In John 6:4 we learn that the Jews' Passover was at hand, and we find ourselves in the midst of a group of facts in which some chronological hints may be gained. The multiplication of the loaves, the walking upon the sea, are events which are recorded by the synoptists, and which appear there to have followed the execution of John the Baptist, and the conclusion of the trial mission of the twelve disciples. We must, therefore, conclude that, between the Passover of John 2:13 and John 6:4 , one year must have, at least, elapsed. (It is true that Browne, in his 'Ordo Saeculorum,' has endeavoured to obliterate this reference to the Passover as a gloss, but without any authority from codices, or versions, or other diplomatic evidence.) This period, moreover, includes a vast amount of incident in the synoptic narrative; all that, e.g., which is recorded in Mark between John 1:14 and John 6:56 . Now, it is obvious that, after a period of general response to his claims, our Lord encountered (according to the synoptists) an organized opposition from the Pharisees, in particular a bitter and deadly persecution on the ground of his heterodoxy of word and conduct with reference to the rabbinic interpretation of the sabbatic law.

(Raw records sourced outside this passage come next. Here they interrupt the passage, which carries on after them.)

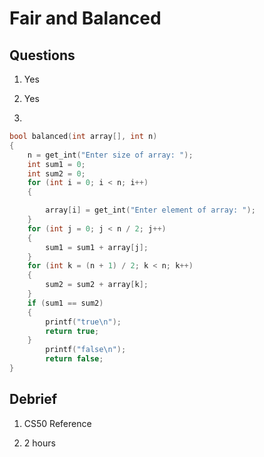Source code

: # Fair and Balanced

## Questions

1. Yes

2. Yes

3.

```c
bool balanced(int array[], int n)
{
    n = get_int("Enter size of array: ");
    int sum1 = 0;
    int sum2 = 0;
    for (int i = 0; i < n; i++)
    {

        array[i] = get_int("Enter element of array: ");
    }
    for (int j = 0; j < n / 2; j++)
    {
        sum1 = sum1 + array[j];
    }
    for (int k = (n + 1) / 2; k < n; k++)
    {
        sum2 = sum2 + array[k];
    }
    if (sum1 == sum2)
    {
        printf("true\n");
        return true;
    }
        printf("false\n");
        return false;
}
```

## Debrief

1. CS50 Reference

2. 2 hours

There are also other indications of a rising storm of indignation, even in Galilee, to modify the popular enthusiasm. Concerning this John says nothing, but he does record the origin of the storm in the metropolis in his account of a journey to Jerusalem taken in the course of this period. It was his obvious purpose to detail the history of the conflict with the hierarchical party at Jerusalem.

The metropolis was the great focus of the antagonism to Christ, and John describes those scenes which appeared in Jerusalem to have stimulated the assault, and thereby, elicited the self-revelation of Jesus.